DE COMERCIANTE A CAVALEIRO, O ITINERÁRIO DE UMA VOCAÇÃO

     Francisco cansou-se das festas com a mesma rapidez com que se entusiasmara. Sua curiosidade era grande demais para se acomodar à rotina, mesmo uma rotina de prazeres. Bastava subir às ruínas da antiga Roca e olhar por sobre as muralhas para compreender que o mundo não se limitava a Assis. Nesses momentos, sentia necessidade de mudar de vida, de abandonar os salões de festas e fazer algo de mais útil. Mas a última profissão que desejava seguir era a do pai. Parecia-lhe terrivelmente monótono ter de passar os dias atrás de um balcão de tecidos. Além disso, não considerava o comércio atividade suficientemente "nobre" para um rapaz tão distinto e elegante ...
     A grande aspiração de todo jovem da época era tornar-se cavaleiro. O caminho das glórias e honrarias era justamente esse — ser cavaleiro significava ser bravo, cortês e magnânimo, nobres qualidades que ainda tinham a vantagem de comover o coração das belas damas. Francisco começou a pensar seriamente nessa hipótese. Afinal, já tinha alguma experiência de combate. Um tanto curta, mas, de qualquer modo, uma experiência.
     Os Bernardone não faziam objeção a esses planos. Numa família de mercadores, tornar-se cavaleiro significava, sobretudo, mudar de categoria social, tornar-se gentil-homem. Para atingir essa condição, o comerciante não podia mais "sujar as mãos" na venda direta de pequenas peças ao consumidor. Só era compatível com sua posição vender grandes lotes, por atacado. Que futuro melhor se poderia esperar para um filho?
     A perspectiva de Francisco não era exatamente essa. Sonhava com o dia em que uma espada lhe tocaria os ombros e ele ouviria as palavras rituais: "Em nome de Deus, de São Miguel e de São Jorge, faço-vos cavaleiro. Sede sempre bravo, audaz e leal!" Para chegar até aí, era preciso começar como escudeiro de um nobre. Francisco se encarrega de consegui-lo, enquanto o pai prepara a indumentária. No dia de partir para a guerra, o novo escudeiro se apresenta ao seu senhor. Qual não é a surpresa deste ao verificar que Francisco tem um cavalo melhor e vestes mais suntuosas que ele próprio!

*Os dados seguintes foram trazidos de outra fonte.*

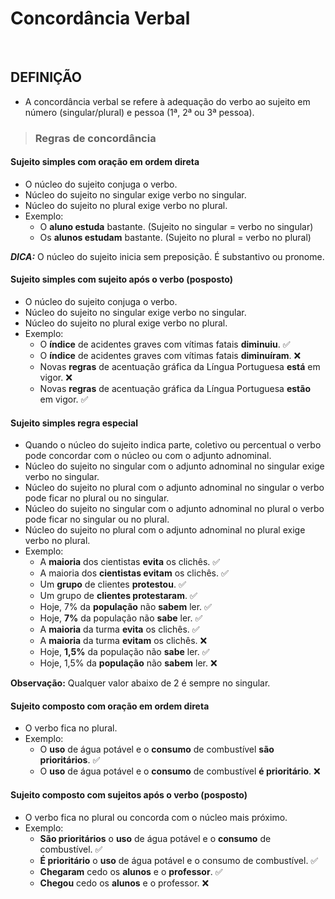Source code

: # Concordância Verbal

<br>

## DEFINIÇÃO
* A concordância verbal se refere à adequação do verbo ao sujeito em número (singular/plural) e pessoa (1ª, 2ª ou 3ª pessoa).

> ### Regras de concordância

#### Sujeito simples com oração em ordem direta
* O núcleo do sujeito conjuga o verbo.
* Núcleo do sujeito no singular exige verbo no singular.
* Núcleo do sujeito no plural exige verbo no plural.
* Exemplo:
  - O **aluno estuda** bastante. (Sujeito no singular = verbo no singular)
  - Os **alunos estudam** bastante. (Sujeito no plural = verbo no plural)

***DICA:*** O núcleo do sujeito inicia sem preposição. É substantivo ou pronome.

#### Sujeito simples com sujeito após o verbo (posposto)
* O núcleo do sujeito conjuga o verbo.
* Núcleo do sujeito no singular exige verbo no singular.
* Núcleo do sujeito no plural exige verbo no plural.
* Exemplo:
  - O **índice** de acidentes graves com vítimas fatais **diminuiu**. ✅
  - O **índice** de acidentes graves com vítimas fatais **diminuíram**. ❌
  - Novas **regras** de acentuação gráfica da Língua Portuguesa **está** em vigor. ❌
  - Novas **regras** de acentuação gráfica da Língua Portuguesa **estão** em vigor. ✅

#### Sujeito simples regra especial
* Quando o núcleo do sujeito indica parte, coletivo ou percentual o verbo pode concordar com o núcleo ou com o adjunto adnominal.
* Núcleo do sujeito no singular com o adjunto adnominal no singular exige verbo no singular.
* Núcleo do sujeito no plural com o adjunto adnominal no singular o verbo pode ficar no plural ou no singular.
* Núcleo do sujeito no singular com o adjunto adnominal no plural o verbo pode ficar no singular ou no plural.
* Núcleo do sujeito no plural com o adjunto adnominal no plural exige verbo no plural.
* Exemplo:
  - A **maioria** dos cientistas **evita** os clichês. ✅
  - A maioria dos **cientistas evitam** os clichês. ✅
  - Um **grupo** de clientes **protestou**. ✅
  - Um grupo de **clientes protestaram**. ✅
  - Hoje, 7% da **população** não **sabem** ler. ✅
  - Hoje, **7%** da população não **sabe** ler. ✅
  - A **maioria** da turma **evita** os clichês. ✅
  - A **maioria** da turma **evitam** os clichês. ❌
  - Hoje, **1,5%** da população não **sabe** ler. ✅
  - Hoje, 1,5% da **população** não **sabem** ler. ❌ 

**Observação:** Qualquer valor abaixo de 2 é sempre no singular.

#### Sujeito composto com oração em ordem direta
* O verbo fica no plural.
* Exemplo:
  - O **uso** de água potável e o **consumo** de combustível **são prioritários**. ✅
  - O **uso** de água potável e o **consumo** de combustível **é prioritário**. ❌

#### Sujeito composto com sujeitos após o verbo (posposto)
* O verbo fica no plural ou concorda com o núcleo mais próximo.
* Exemplo:
  - **São prioritários** o **uso** de água potável e o **consumo** de combustível. ✅
  - **É prioritário** o **uso** de água potável e o consumo de combustível. ✅
  - **Chegaram** cedo os **alunos** e o **professor**. ✅
  - **Chegou** cedo os **alunos** e o professor. ❌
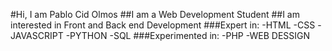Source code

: #Hi, I am Pablo Cid Olmos
##&#xfe0f;I am a Web Development Student
##I am interested in Front and Back end Development
###Expert in:
-HTML
-CSS
-JAVASCRIPT
-PYTHON
-SQL
###Experimented in:
-PHP
-WEB DESSIGN
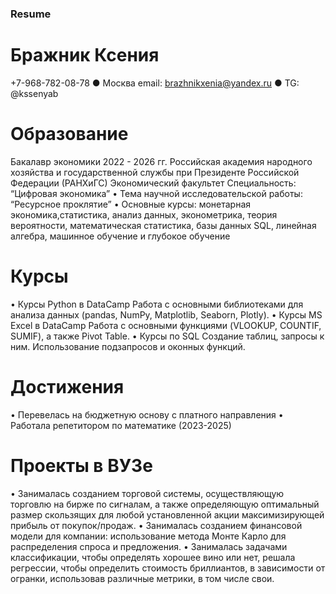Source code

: ### Resume
# Бражник Ксения
+7-968-782-08-78 
● Москва
email: brazhnikxenia@yandex.ru 
● TG: @kssenyab

# Образование
Бакалавр экономики
2022 - 2026 гг. Российская академия народного хозяйства и государственной службы при Президенте Российской Федерации (РАНХиГС)
Экономический факультет Специальность: “Цифровая экономика”
•	Тема научной исследовательской работы: “Ресурсное проклятие”
•	Основные курсы: монетарная экономика,статистика, анализ данных, эконометрика, теория вероятности, математическая статистика, базы данных SQL, линейная алгебра, машинное обучение и глубокое обучение

# Курсы
•	Курсы Python в DataCamp
Работа с основными библиотеками для анализа данных (pandas, NumPy, Matplotlib, Seaborn, Plotly).
•	Курсы MS Excel в DataCamp
Работа с основными функциями (VLOOKUP, COUNTIF, SUMIF), а также Pivot Table.
•	Курсы по SQL
Создание таблиц, запросы к ним. Использование подзапросов и оконных функций.


 
# Достижения
•	Перевелась на бюджетную основу с платного направления 
•	Работала репетитором по математике (2023-2025)
 

# Проекты в ВУЗе
•	Занималась созданием торговой системы, осуществляющую торговлю на бирже по сигналам, а также определяющую оптимальный размер скользящих для любой установленной акции максимизирующей прибыль от покупок/продаж.
•	Занималась созданием финансовой модели для компании: использование метода Монте Карло для распределения спроса и предложения.
•	Занималась задачами классификации, чтобы определять хорошее вино или нет, решала регрессии, чтобы определить стоимость бриллиантов, в зависимости от огранки, использовав различные метрики, в том числе свои.

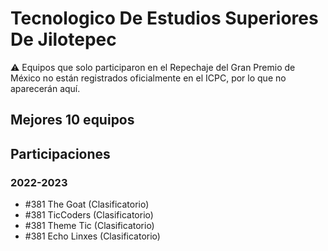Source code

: # Tecnologico De Estudios Superiores De Jilotepec

:warning: Equipos que solo participaron en el Repechaje del Gran Premio de México no están registrados oficialmente en el ICPC, por lo que no aparecerán aquí.

## Mejores 10 equipos


## Participaciones

### 2022-2023

- #381 The Goat (Clasificatorio)
- #381 TicCoders (Clasificatorio)
- #381 Theme Tic (Clasificatorio)
- #381 Echo Linxes  (Clasificatorio)



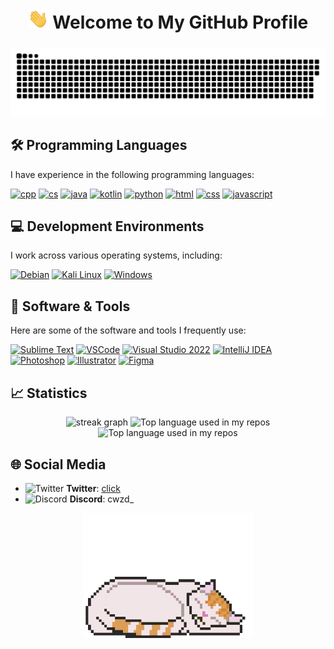 
<h1 align="center"><img src="assets/Hi.gif" height="32" /> Welcome to My GitHub Profile </h1>

###

<p align="center">
 <img width="600" src="assets/github-snake.svg" alt="snake"/>
</p>


###

## 🛠️ Programming Languages

I have experience in the following programming languages:

<a href="https://learn.microsoft.com/ru-ru/cpp/cpp/?view=msvc-170"><img alt="cpp" title="cpp" src="https://img.icons8.com/color/48/000000/c-plus-plus-logo.png" height="42"></a>
<a href="https://dotnet.microsoft.com/ru-ru/languages/csharp"><img alt="cs" title="cs" src="https://img.icons8.com/color/48/000000/c-sharp-logo.png" height="42"></a>
<a href="https://www.java.com/"><img alt="java" title="java" src="https://img.icons8.com/color/48/000000/java-coffee-cup-logo.png" height="42"></a>
<a href="https://kotlinlang.org/"><img alt="kotlin" title="kotlin" src="https://img.icons8.com/color/48/000000/kotlin.png" height="42"></a>
<a href="https://www.python.org/"><img alt="python" title="python" src="https://img.icons8.com/color/48/000000/python.png" height="42"></a>
<a href="https://www.python.org/"><img alt="html" title="html" src="https://img.icons8.com/color/48/000000/html-5.png" height="42"></a>
<a href="https://www.w3.org/Style/CSS/Overview.en.html"><img alt="css" title="css" src="https://img.icons8.com/color/48/000000/css3.png" height="42"></a>
<a href="https://developer.mozilla.org/en-US/docs/Web/JavaScript"><img alt="javascript" title="javascript" src="https://img.icons8.com/color/48/000000/javascript.png" height="42"></a>

###

## 💻 Development Environments

I work across various operating systems, including:

<a href="https://www.debian.org/"><img alt="Debian" title="Debian" src="https://img.icons8.com/color/48/000000/debian.png" height="42"></a>
<a href="https://kali.org/"><img alt="Kali Linux" title="Kali Linux" src="https://img.icons8.com/color/48/000000/kali-linux.png" height="42"></a>
<a href="https://www.microsoft.com/"><img alt="Windows" title="Windows" src="https://img.icons8.com/color/48/000000/windows-11.png" height="42"></a>

###

## 🧰 Software & Tools

Here are some of the software and tools I frequently use:

<a href="https://www.sublimetext.com/"><img alt="Sublime Text" title="Sublime Text" src="https://avatars1.githubusercontent.com/u/684879?s=200&v=4" height="42"></a>
<a href="https://code.visualstudio.com/"><img alt="VSCode" title="VSCode" src="https://img.icons8.com/color/48/000000/visual-studio-code-2019.png" height="42"></a>
<a href="https://visualstudio.microsoft.com/ru/"><img alt="Visual Studio 2022" title="Visual Studio 2022" src="https://img.icons8.com/color/48/000000/visual-studio.png" height="42"></a>
<a href="https://www.jetbrains.com/idea/"><img alt="IntelliJ IDEA" title="IntelliJ IDEA" src="https://img.icons8.com/color/48/000000/intellij-idea.png" height="42"></a>
<a href="https://www.adobe.com/ru/products/photoshop.html"><img alt="Photoshop" title="Photoshop" src="https://img.icons8.com/color/48/000000/adobe-photoshop.png" height="42"></a>
<a href="https://www.adobe.com/products/illustrator.html"><img alt="Illustrator" title="Illustrator" src="https://img.icons8.com/color/48/000000/adobe-illustrator.png" height="42"></a>
<a href="https://www.figma.com/"><img alt="Figma" title="Figma" src="https://img.icons8.com/color/48/000000/figma.png" height="42"></a>

###

## 📈 Statistics 
<div align="center">
  <img src="https://streak-stats.demolab.com?user=whitecristafer&locale=en&mode=daily&theme=dark&hide_border=false&border_radius=5&order=3" height="220" alt="streak graph"  />
  <img width="" src="https://github-readme-stats.vercel.app/api/top-langs/?username=whitecristafer&layout=compact&hide_title=1&card_width=300&theme=nord" alt="Top language used in my repos" />
</div>
<div align="center">
 <img width="" src="https://github-profile-trophy.vercel.app/?username=whitecristafer&theme=nord" alt="Top language used in my repos" />
</div>

###

## 🌐 Social Media

- ![Twitter](https://img.icons8.com/color/48/000000/twitter.png) **Twitter**: [click](https://x.com/CristaferWhite)
- ![Discord](https://img.icons8.com/color/48/000000/discord.png) **Discord**: cwzd_


<div align="center">
    <img src="assets/cat-sleep.gif" height="200" />
</div>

Segundo a lei imperial, "não há nome melhor que cavaleiro, para designar um homem perfeito". Também São Martinho recebeu essa investidura. (Afrêsco de Simone Martini, na Basílica de Assis)

     Bem pouco tempo se passara desde a partida de Francisco, e a família já estava ansiosa por notícias.
     — Quem sabe voltará dentro de um ano, coberto de glórias? — dizia Pedro à mulher.
     — Que Deus o proteja e o traga logo de volta ao nosso lar — respondia Joana. Conversavam assim certo dia, quando a porta se abriu vagarosamente.
     — Não é possível! — exclama Pedro Bernardone.
     — É nosso filho que volta! — diz a mulher, espantada. Francisco nada fala. Parece transformado. Seu olhar não se fixa em nada, está distante. Nessa noite, os pais não conseguem extrair dele nenhuma explicação. Só depois ficam sabendo o que ocorrera.
     Mal abandonara os limites da cidade, Francisco teve um estranho encontro: um homem muito mal vestido, quase nu, lhe aparecera. O jovem ficou transtornado. Uma das qualidades requeridas do futuro cavaleiro era justamente a generosidade. Francisco despiu-se de sua rica túnica bordada e a ofereceu ao homem.
     Era um rapaz impetuoso. Quando tomava alguma atitude, gostava de ir às últimas consequências. Entregara-se de corpo e alma a uma vida alegre, enquanto isto lhe pareceu interessante. Então, não se contentara com papel secundário, chegara a "rei de festa". Pois bem, ao desiludir-se da vida fútil que levava e resolver tornar-se cavaleiro, era para levar a sério as regras da cavalaria. Mas, desta forma, em apenas um dia de caminhada já se desfizera de suas vestes, dos sapatos e das moedas que carregava na sacola. Pois se a cada encruzilhada encontrava um mendigo, uma criança faminta! Enquanto repousava da marcha, à beira da estrada, Francisco fez a si mesmo indagações: "Por onde devo começar minha obra de cavaleiro? Levar a guerra aos infiéis, inimigos do papa? Ou exercer a caridade? Mas há tanto a fazer em toda a parte!" E olhou para o alto, como à procura de inspiração divina.
     Neste ponto, começa o período de sua vida em que é difícil distinguir a lenda da realidade. Conta-se que Francisco ouviu então uma voz do céu, uma espécie de pressentimento: devia retornar imediatamente a sua casa e orar na capelinha de São Damião. Deus lhe daria ali a Sua palavra. Mas há quem diga que o que aconteceu foi bem mais simples: despojado de tudo, sem mais uma só moeda, Francisco não teve alternativa senão regressar. O fato é que essa volta rápida e sem glória deixou o pai muito irritado e serviu para alimentar comentários irônicos no seu velho círculo de amizades.
     Tenha ou não ouvido a voz do céu, o certo é que Francisco voltou transtornado da experiência. Tudo o que vivera até então, tudo em que acreditava, já não era inabalável: "Como pude gozar tanto de riqueza, enquanto os miseráveis erram pelas estradas à cata de um pedaço de pão? Como pode haver tanta injustiça, tanto luxo, ao lado de tanta pobreza?"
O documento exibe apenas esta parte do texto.